**Stored data entries**
··········
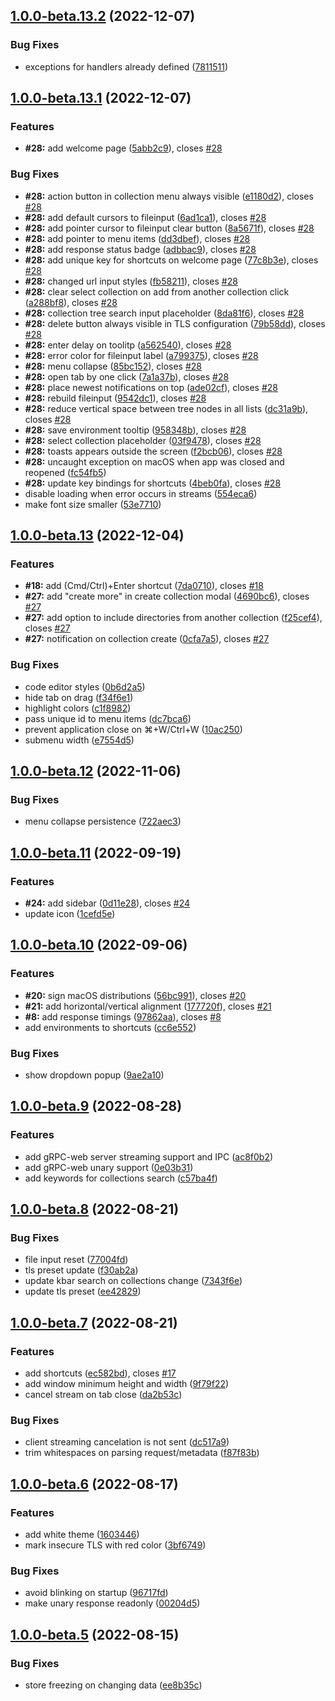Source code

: 

## [1.0.0-beta.13.2](https://github.com/getezy/ezy/compare/v1.0.0-beta.13.1...v1.0.0-beta.13.2) (2022-12-07)


### Bug Fixes

* exceptions for handlers already defined ([7811511](https://github.com/getezy/ezy/commit/781151101f55d3bf998c37c2c3dc59ba1c275a8a))

## [1.0.0-beta.13.1](https://github.com/getezy/ezy/compare/v1.0.0-beta.13...v1.0.0-beta.13.1) (2022-12-07)


### Features

* **#28:** add welcome page ([5abb2c9](https://github.com/getezy/ezy/commit/5abb2c9daf0408e1690ea3beccd696188a76b50d)), closes [#28](https://github.com/getezy/ezy/issues/28)


### Bug Fixes

* **#28:** action button in collection menu always visible ([e1180d2](https://github.com/getezy/ezy/commit/e1180d2c7e64496d68d17e5dddd2f62491ebb6c3)), closes [#28](https://github.com/getezy/ezy/issues/28)
* **#28:** add default cursors to fileinput ([6ad1ca1](https://github.com/getezy/ezy/commit/6ad1ca1eac602443dda15ae68829687cad2d8cfa)), closes [#28](https://github.com/getezy/ezy/issues/28)
* **#28:** add pointer cursor to fileinput clear button ([8a5671f](https://github.com/getezy/ezy/commit/8a5671fa59b379fd57f1b00e47d6d454a0b4a956)), closes [#28](https://github.com/getezy/ezy/issues/28)
* **#28:** add pointer to menu items ([dd3dbef](https://github.com/getezy/ezy/commit/dd3dbef35b337dc152b280ef1d47505834578a6c)), closes [#28](https://github.com/getezy/ezy/issues/28)
* **#28:** add response status badge ([adbbac9](https://github.com/getezy/ezy/commit/adbbac95e40b085d7b9bff0635e4392eede143b0)), closes [#28](https://github.com/getezy/ezy/issues/28)
* **#28:** add unique key for shortcuts on welcome page ([77c8b3e](https://github.com/getezy/ezy/commit/77c8b3e615035db5e7f62158e3f424add0d3b354)), closes [#28](https://github.com/getezy/ezy/issues/28)
* **#28:** changed url input styles ([fb58211](https://github.com/getezy/ezy/commit/fb5821106deefa6abd3f039985c601622710a7c5)), closes [#28](https://github.com/getezy/ezy/issues/28)
* **#28:** clear select collection on add from another collection click ([a288bf8](https://github.com/getezy/ezy/commit/a288bf8673f706c10070e9b866592aab10f41699)), closes [#28](https://github.com/getezy/ezy/issues/28)
* **#28:** collection tree search input placeholder ([8da81f6](https://github.com/getezy/ezy/commit/8da81f602fb868d819f8b1e86992772b18c0e371)), closes [#28](https://github.com/getezy/ezy/issues/28)
* **#28:** delete button always visible in TLS configuration ([79b58dd](https://github.com/getezy/ezy/commit/79b58ddf2419bcbb194942797a99e42988a95fc3)), closes [#28](https://github.com/getezy/ezy/issues/28)
* **#28:** enter delay on toolitp ([a562540](https://github.com/getezy/ezy/commit/a562540028d9003290865eca62b7cbff90da5603)), closes [#28](https://github.com/getezy/ezy/issues/28)
* **#28:** error color for fileinput label ([a799375](https://github.com/getezy/ezy/commit/a7993751ce37b0c3b2ef95f79a8c379a4fd1bc95)), closes [#28](https://github.com/getezy/ezy/issues/28)
* **#28:** menu collapse ([85bc152](https://github.com/getezy/ezy/commit/85bc152ecd14693743c6b4794bf2a25c7eec10eb)), closes [#28](https://github.com/getezy/ezy/issues/28)
* **#28:** open tab by one click ([7a1a37b](https://github.com/getezy/ezy/commit/7a1a37b1510fd8e120d094723228a5f256a616dc)), closes [#28](https://github.com/getezy/ezy/issues/28)
* **#28:** place newest notifications on top ([ade02cf](https://github.com/getezy/ezy/commit/ade02cf05c29581d83d7eea05d9b81e9596afd3a)), closes [#28](https://github.com/getezy/ezy/issues/28)
* **#28:** rebuild fileinput ([9542dc1](https://github.com/getezy/ezy/commit/9542dc1acc4623167b1edd5eb89e5c03ae7a28ea)), closes [#28](https://github.com/getezy/ezy/issues/28)
* **#28:** reduce vertical space between tree nodes in all lists ([dc31a9b](https://github.com/getezy/ezy/commit/dc31a9bb73f0d05981e2476fe80d389578e85b4c)), closes [#28](https://github.com/getezy/ezy/issues/28)
* **#28:** save environment tooltip ([958348b](https://github.com/getezy/ezy/commit/958348ba336fc30ad3fc2ce15112a7894505cdc3)), closes [#28](https://github.com/getezy/ezy/issues/28)
* **#28:** select collection placeholder ([03f9478](https://github.com/getezy/ezy/commit/03f9478a3ba00c9382ed1875d8fd928bd491de27)), closes [#28](https://github.com/getezy/ezy/issues/28)
* **#28:** toasts appears outside the screen ([f2bcb06](https://github.com/getezy/ezy/commit/f2bcb061ffc7d889859e4956969bda2fc1c78bec)), closes [#28](https://github.com/getezy/ezy/issues/28)
* **#28:** uncaught exception on macOS when app was closed and reopened ([fc54fb5](https://github.com/getezy/ezy/commit/fc54fb59e53517a6b899defe8dd3fdf01d80b49a))
* **#28:** update key bindings for shortcuts ([4beb0fa](https://github.com/getezy/ezy/commit/4beb0fa9d080cec3eb01543107d13a0303a1e178)), closes [#28](https://github.com/getezy/ezy/issues/28)
* disable loading when error occurs in streams ([554eca6](https://github.com/getezy/ezy/commit/554eca6fa98ddb7570b00370b503d6a3da738069))
* make font size smaller ([53e7710](https://github.com/getezy/ezy/commit/53e7710e966ed8193531ce6fbd6b34b64b0017db))

## [1.0.0-beta.13](https://github.com/getezy/ezy/compare/v1.0.0-beta.12...v1.0.0-beta.13) (2022-12-04)


### Features

* **#18:** add (Cmd/Ctrl)+Enter shortcut ([7da0710](https://github.com/getezy/ezy/commit/7da071049b9b0b6453c3769c585e99dcb128dafe)), closes [#18](https://github.com/getezy/ezy/issues/18)
* **#27:** add "create more" in create collection modal ([4690bc6](https://github.com/getezy/ezy/commit/4690bc62d9448acc8902d6baf31f35a2b3282939)), closes [#27](https://github.com/getezy/ezy/issues/27)
* **#27:** add option to include directories from another collection ([f25cef4](https://github.com/getezy/ezy/commit/f25cef4d452fff06a7134811fccb997c0792d6a5)), closes [#27](https://github.com/getezy/ezy/issues/27)
* **#27:** notification on collection create ([0cfa7a5](https://github.com/getezy/ezy/commit/0cfa7a5c78e403a95699be2b3daef907127e2cbb)), closes [#27](https://github.com/getezy/ezy/issues/27)


### Bug Fixes

* code editor styles ([0b6d2a5](https://github.com/getezy/ezy/commit/0b6d2a552454c39d5d12436dbbd51c4e7d86e888))
* hide tab on drag ([f34f6e1](https://github.com/getezy/ezy/commit/f34f6e1b749afea4de8378774bb4e4ff58bfdb8c))
* highlight colors ([c1f8982](https://github.com/getezy/ezy/commit/c1f8982e47668e50a48bfdd25f76a5b38a69ce6c))
* pass unique id to menu items ([dc7bca6](https://github.com/getezy/ezy/commit/dc7bca687240335e5a811b26b0b6df094a230ef6))
* prevent application close on ⌘+W/Ctrl+W ([10ac250](https://github.com/getezy/ezy/commit/10ac250a2c360aa7c24c01cd56c78045c115fd2e))
* submenu width ([e7554d5](https://github.com/getezy/ezy/commit/e7554d5a44831411fa79e69a628d1f8e704e7736))

## [1.0.0-beta.12](https://github.com/getezy/ezy/compare/v1.0.0-beta.11...v1.0.0-beta.12) (2022-11-06)


### Bug Fixes

* menu collapse persistence ([722aec3](https://github.com/getezy/ezy/commit/722aec3a879b60a05f889872ac78bfcdbb478672))

## [1.0.0-beta.11](https://github.com/getezy/ezy/compare/v1.0.0-beta.10...v1.0.0-beta.11) (2022-09-19)


### Features

* **#24:** add sidebar ([0d11e28](https://github.com/getezy/ezy/commit/0d11e284e1e247b56d6ba79a30a7c4be4511faa4)), closes [#24](https://github.com/getezy/ezy/issues/24)
* update icon ([1cefd5e](https://github.com/getezy/ezy/commit/1cefd5e53600e9c225ef6f45e1e8e38c6a3d3655))

## [1.0.0-beta.10](https://github.com/getezy/ezy/compare/v1.0.0-beta.9...v1.0.0-beta.10) (2022-09-06)


### Features

* **#20:** sign macOS distributions ([56bc991](https://github.com/getezy/ezy/commit/56bc991e2907b20bae5b5c1561f5d5fb08458dc2)), closes [#20](https://github.com/getezy/ezy/issues/20)
* **#21:** add horizontal/vertical alignment ([177720f](https://github.com/getezy/ezy/commit/177720f8c2ac874e2acf15dd700a5d9ad056a2d5)), closes [#21](https://github.com/getezy/ezy/issues/21)
* **#8:** add response timings ([97862aa](https://github.com/getezy/ezy/commit/97862aa2dff53c425502f4f5b27beaa10975ef26)), closes [#8](https://github.com/getezy/ezy/issues/8)
* add environments to shortcuts ([cc6e552](https://github.com/getezy/ezy/commit/cc6e5521b5447f1a75d0fb0fe3ddff3dd8c68d1e))


### Bug Fixes

* show dropdown popup ([9ae2a10](https://github.com/getezy/ezy/commit/9ae2a104f20f079468d651d57ae926248fd4344a))

## [1.0.0-beta.9](https://github.com/getezy/ezy/compare/v1.0.0-beta.8...v1.0.0-beta.9) (2022-08-28)


### Features

* add gRPC-web server streaming support and IPC ([ac8f0b2](https://github.com/getezy/ezy/commit/ac8f0b26d25fcc824792d79ede4bfc987c4c24ac))
* add gRPC-web unary support ([0e03b31](https://github.com/getezy/ezy/commit/0e03b31e35f72b8376346e4602591bfa01157955))
* add keywords for collections search ([c57ba4f](https://github.com/getezy/ezy/commit/c57ba4f8e02d5662d4a0f1d1bd7f720185196e56))

## [1.0.0-beta.8](https://github.com/getezy/ezy/compare/v1.0.0-beta.7...v1.0.0-beta.8) (2022-08-21)


### Bug Fixes

* file input reset ([77004fd](https://github.com/getezy/ezy/commit/77004fd2c2a47653b605666378fb8333783d35d0))
* tls preset update ([f30ab2a](https://github.com/getezy/ezy/commit/f30ab2a15a03e11b5a7ad6769dcf3d5d0c993c84))
* update kbar search on collections change ([7343f6e](https://github.com/getezy/ezy/commit/7343f6e1faac8055d3a8a633146348ba9ecefac2))
* update tls preset ([ee42829](https://github.com/getezy/ezy/commit/ee4282994532e8703b4a319930dfe92e912f2ce9))

## [1.0.0-beta.7](https://github.com/getezy/ezy/compare/v1.0.0-beta.6...v1.0.0-beta.7) (2022-08-21)


### Features

* add shortcuts ([ec582bd](https://github.com/getezy/ezy/commit/ec582bd1eb1d02e77b94e5b67157d6786fb581eb)), closes [#17](https://github.com/getezy/ezy/issues/17)
* add window minimum height and width ([9f79f22](https://github.com/getezy/ezy/commit/9f79f22c4896d8af4b1942c2f2048660ebf163a5))
* cancel stream on tab close ([da2b53c](https://github.com/getezy/ezy/commit/da2b53cec9574e341eab1620f102a2429c9ff31f))


### Bug Fixes

* client streaming cancelation is not sent ([dc517a9](https://github.com/getezy/ezy/commit/dc517a9349c9a6639959a9f5564577cd00ccc070))
* trim whitespaces on parsing request/metadata ([f87f83b](https://github.com/getezy/ezy/commit/f87f83ba21a57a04308a9763104405342aa0325c))

## [1.0.0-beta.6](https://github.com/getezy/ezy/compare/v1.0.0-beta.5...v1.0.0-beta.6) (2022-08-17)


### Features

* add white theme ([1603446](https://github.com/getezy/ezy/commit/1603446f7a3f0876f4d3cf1cb5e2a5967e39bade))
* mark insecure TLS with red color ([3bf6749](https://github.com/getezy/ezy/commit/3bf6749da5b95daf2046cb7446d9704693a532a9))


### Bug Fixes

* avoid blinking on startup ([96717fd](https://github.com/getezy/ezy/commit/96717fd305f5fab4dd1157d8763259f997fab7d6))
* make unary response readonly ([00204d5](https://github.com/getezy/ezy/commit/00204d58c23d5402ec51b02ee3b8f4c0c7510b44))

## [1.0.0-beta.5](https://github.com/getezy/ezy/compare/v1.0.0-beta.4...v1.0.0-beta.5) (2022-08-15)


### Bug Fixes

* store freezing on changing data ([ee8b35c](https://github.com/getezy/ezy/commit/ee8b35cf7ffb48c311f9da58c2037aeb8d98ae70))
··········
**EXERCISE GOAL**
Compute the number of lines in the entries above that hold the word "unary"; the answer must contain nothing else.

**EXERCISE OUTPUT**
2